He combed his long thin fingers through the wild strands of his thin light brown and gray hair, driving the strands off' his forehead, and flashed a smile, his eyes flickering for a moment and then growing serious again.

"Where have you had your art instruction up until now, mademoiselle?" he inquired.

"Just a little in public school," I replied.

"Public school?" he said, turning down the corners of his mouth as if I had said "reform school." He turned to my father for an explanation.

"That's why I thought it would be of great benefit to her at this time to have private instruction from a reputable and highly respected teacher," my father said.

"I don't understand, monsieur. I was told your daughter has had some of her works accepted by one of our art galleries. I just assumed . . ."

"That's true," my father replied, smiling. "I will show you one of her pictures. Actually, the only one in my possession at the moment."

"Oh?" Professor Ashbury said, a look of perplexity on his face. "Only one?"

"That's another story, Professor. First things first. Right this way," he instructed, and led the professor to his office where my picture of the blue heron still remained on the floor against his desk.

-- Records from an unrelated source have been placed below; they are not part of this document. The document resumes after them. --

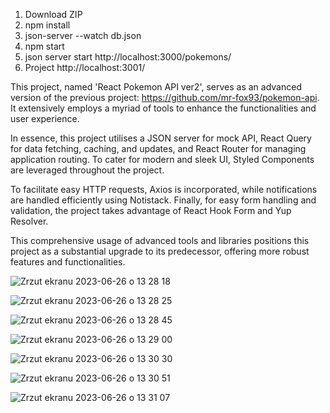1) Download ZIP
2) npm install
3) json-server --watch db.json
4) npm start
5) json server start http://localhost:3000/pokemons/
6) Project http://localhost:3001/
   
This project, named 'React Pokemon API ver2', serves as an advanced version of the previous project: https://github.com/mr-fox93/pokemon-api. It extensively employs a myriad of tools to enhance the functionalities and user experience.

In essence, this project utilises a JSON server for mock API, React Query for data fetching, caching, and updates, and React Router for managing application routing. To cater for modern and sleek UI, Styled Components are leveraged throughout the project.

To facilitate easy HTTP requests, Axios is incorporated, while notifications are handled efficiently using Notistack. Finally, for easy form handling and validation, the project takes advantage of React Hook Form and Yup Resolver.

This comprehensive usage of advanced tools and libraries positions this project as a substantial upgrade to its predecessor, offering more robust features and functionalities.

![Zrzut ekranu 2023-06-26 o 13 28 18](https://github.com/mr-fox93/React-Pokemon-API-ver2/assets/112568901/89e20e3a-595a-4cfd-a5b9-46536be1c336)

![Zrzut ekranu 2023-06-26 o 13 28 25](https://github.com/mr-fox93/React-Pokemon-API-ver2/assets/112568901/11d9520c-a366-4d47-aba6-7b563d8f5a8c)

![Zrzut ekranu 2023-06-26 o 13 28 45](https://github.com/mr-fox93/React-Pokemon-API-ver2/assets/112568901/16f4e4d3-96e2-4d2c-81fd-58293352dec1)

![Zrzut ekranu 2023-06-26 o 13 29 00](https://github.com/mr-fox93/React-Pokemon-API-ver2/assets/112568901/4248054e-41c4-427b-8c30-a8c8bde2c9c3)

![Zrzut ekranu 2023-06-26 o 13 30 30](https://github.com/mr-fox93/React-Pokemon-API-ver2/assets/112568901/f35020ec-d534-40f0-82bb-4961e1138883)

![Zrzut ekranu 2023-06-26 o 13 30 51](https://github.com/mr-fox93/React-Pokemon-API-ver2/assets/112568901/e6f9f9a2-81f0-459c-b4a4-56634979679c)

![Zrzut ekranu 2023-06-26 o 13 31 07](https://github.com/mr-fox93/React-Pokemon-API-ver2/assets/112568901/111c7370-6ab1-44e6-8878-2f4d38ea3236)




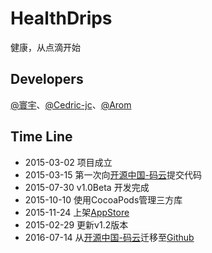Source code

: # HealthDrips

健康，从点滴开始

## Developers
[@寰宇](https://github.com/xtyHY)、[@Cedric-jc](https://github.com/Cedric-jc)、[@Arom](https://github.com/Aromxyz)

## Time Line

- 2015-03-02 项目成立
- 2015-03-15 第一次向[开源中国-码云](https://git.oschina.net)提交代码
- 2015-07-30 v1.0Beta 开发完成
- 2015-10-10 使用CocoaPods管理三方库
- 2015-11-24 上架[AppStore](https://appsto.re/cn/Zbdj_.i)
- 2015-02-29 更新v1.2版本
- 2016-07-14 从[开源中国-码云](https://git.oschina.net)迁移至[Github](https://github.com/xtyHY/HealthDrips)
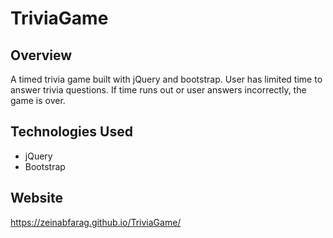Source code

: # TriviaGame

## Overview

A timed trivia game built with jQuery and bootstrap. User has limited time to answer trivia questions. If time runs out or user answers incorrectly, the game is over. 

## Technologies Used

* jQuery
* Bootstrap

## Website

https://zeinabfarag.github.io/TriviaGame/
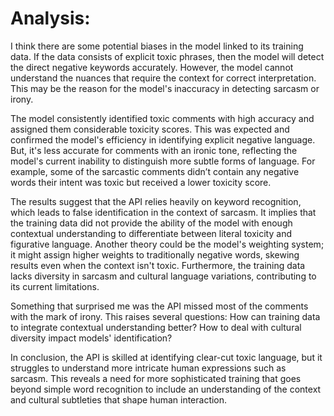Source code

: # Analysis: 
I think there are some potential biases in the model linked to its training data. If the data consists of explicit toxic phrases, then the model will detect the direct negative keywords accurately. However, the model cannot understand the nuances that require the context for correct interpretation. This may be the reason for the model's inaccuracy in detecting sarcasm or irony.

The model consistently identified toxic comments with high accuracy and assigned them considerable toxicity scores. This was expected and confirmed the model's efficiency in identifying explicit negative language. But, it's less accurate for comments with an ironic tone, reflecting the model's current inability to distinguish more subtle forms of language. For example, some of the sarcastic comments didn’t contain any negative words their intent was toxic but received a lower toxicity score.

The results suggest that the API relies heavily on keyword recognition, which leads to false identification in the context of sarcasm. It implies that the training data did not provide the ability of the model with enough contextual understanding to differentiate between literal toxicity and figurative language. Another theory could be the model's weighting system; it might assign higher weights to traditionally negative words, skewing results even when the context isn't toxic. Furthermore, the training data lacks diversity in sarcasm and cultural language variations, contributing to its current limitations.

Something that surprised me was the API missed most of the comments with the mark of irony. This raises several questions: How can training data to integrate contextual understanding better? How to deal with cultural diversity impact models' identification?

In conclusion, the API is skilled at identifying clear-cut toxic language, but it struggles to understand more intricate human expressions such as sarcasm. This reveals a need for more sophisticated training that goes beyond simple word recognition to include an understanding of the context and cultural subtleties that shape human interaction.
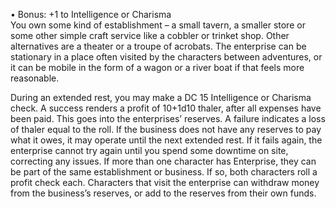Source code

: • Bonus: +1 to Intelligence or Charisma  
You own some kind of establishment – a small tavern, a smaller store or some other simple craft service like a cobbler or trinket shop. Other alternatives are a theater or a troupe of acrobats. The enterprise can be stationary in a place often visited by the characters between adventures, or it can be mobile in the form of a wagon or a river boat if that feels more reasonable.

During an extended rest, you may make a DC 15 Intelligence or Charisma check. A success renders a profit of 10+1d10 thaler, after all expenses have been paid. This goes into the enterprises’ reserves. A failure indicates a loss of thaler equal to the roll. If the business does not have any reserves to pay what it owes, it may operate until the next extended rest. If it fails again, the enterprise cannot try again until you spend some downtime on site, correcting any issues. If more than one character has Enterprise, they can be part of the same establishment or business. If so, both characters roll a profit check each. Characters that visit the enterprise can withdraw money from the business’s reserves, or add to the reserves from their own funds.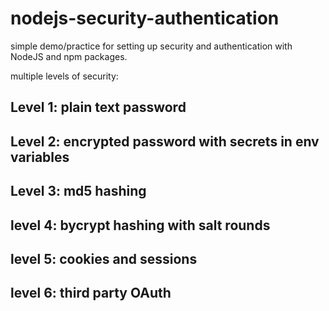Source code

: # nodejs-security-authentication


simple demo/practice for setting up security and authentication with NodeJS and npm packages.

multiple levels of security:

## Level 1: plain text password
## Level 2: encrypted password with secrets in env variables
## Level 3: md5 hashing
## level 4: bycrypt hashing with salt rounds
## level 5: cookies and sessions
## level 6: third party OAuth

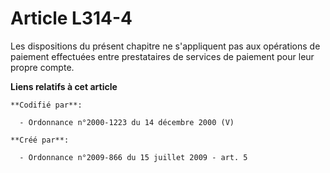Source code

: # Article L314-4

Les dispositions du présent chapitre ne s'appliquent pas aux opérations de paiement effectuées entre prestataires de services
de paiement pour leur propre compte.

**Liens relatifs à cet article**

	**Codifié par**:

	  - Ordonnance n°2000-1223 du 14 décembre 2000 (V)

	**Créé par**:

	  - Ordonnance n°2009-866 du 15 juillet 2009 - art. 5
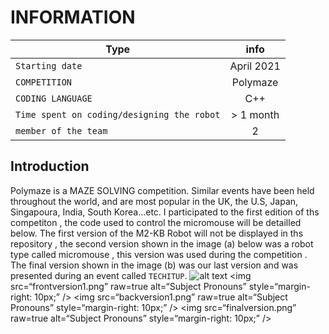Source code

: # INFORMATION
| Type     |      info      | 
|----------|:-------------:|
|`Starting date`| April 2021|
| `COMPETITION` |  Polymaze| 
| `CODING LANGUAGE` |   C++   | 
| `Time spent on coding/designing the robot` | > 1 month  | 
|`member of the team`| 2|
## Introduction
Polymaze is a MAZE SOLVING competition. Similar events have been held throughout the 
world, and are most popular in the UK, the U.S, Japan, Singapoura, India, South Korea...etc.
I participated to the first edition of ths competiton , the code used to control the micromouse will be detailled below.
The first version of the M2-KB Robot will not be displayed in ths repository , the second version shown in the image (a) below was a robot type called micromouse , this version was used during the competition . The final version shown in the image (b) was our last version and was presented during an event called `TECHITUP`.
![alt text](http://url/to/backversion1.png)
<img
src=“frontversion1.png”
raw=true
alt=“Subject Pronouns”
style=“margin-right: 10px;”
/>
<img
src=“backversion1.png”
raw=true
alt=“Subject Pronouns”
style=“margin-right: 10px;”
/>
<img
src=“finalversion.png”
raw=true
alt=“Subject Pronouns”
style=“margin-right: 10px;”
/>


 
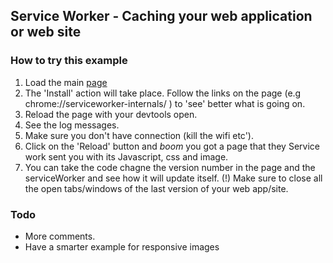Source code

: ## Service Worker - Caching your web application or web site


### How to try this example

1. Load the main [page](https://greenido.github.io/service-worker-caching-example/index.html)
2. The 'Install' action will take place. Follow the links on the page (e.g chrome://serviceworker-internals/ ) to 'see' better what is going on.
3. Reload the page with your devtools open.
4. See the log messages.
5. Make sure you don't have connection (kill the wifi etc').
6. Click on the 'Reload' button and *boom* you got a page that they Service work sent you with its Javascript, css and image.
7. You can take the code chagne the version number in the page and the serviceWorker and see how it will update itself. (!) Make sure to close all the open tabs/windows of the last version of your web app/site.


### Todo
* More comments.
* Have a smarter example for responsive images

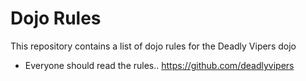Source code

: Dojo Rules
==========

This repository contains a list of dojo rules for the Deadly Vipers dojo
 * Everyone should read the rules.. https://github.com/deadlyvipers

Professor Ashbury stared at it a moment and then stepped forward to pick it up.

"May I?" he asked Daddy.

"By all means, please."

Professor Ashbury lifted the picture and held it out at arm's length for a moment. Then he nodded and put it down slowly.

"I like that," he said, then turned to me. "You caught a sense of movement. It has a realistic feel and yet . . . there's something mysterious about it. There's an intelligent use of shading. The setting is rather well captured, too . . . Have you spent time in the bayou?"

"I lived there all of my life," I said.

Professor Ashbury's eyes lit with interest. He shook his head and turned to Daddy. "Forgive me, monsieur," he said, "I don't mean to sound like an interrogator, but I thought you had introduced Ruby as your daughter."

"I did and she is," Daddy said. "She didn't live with me until now."

"I see," he said, gazing at me again. He didn't seem shocked or surprised by the information, but he felt he had to continue to justify his interest in our personal lives. "I like to know something about my students, especially the ones I take on privately. Art, real art, comes from inside," he said, placing the palm of his right hand over his heart. "I can teach her the mechanics, but what she brings to the canvas is something no teacher can create or teach. She brings herself, her life, her experience, her vision," he said. "Do you understand, monsieur?"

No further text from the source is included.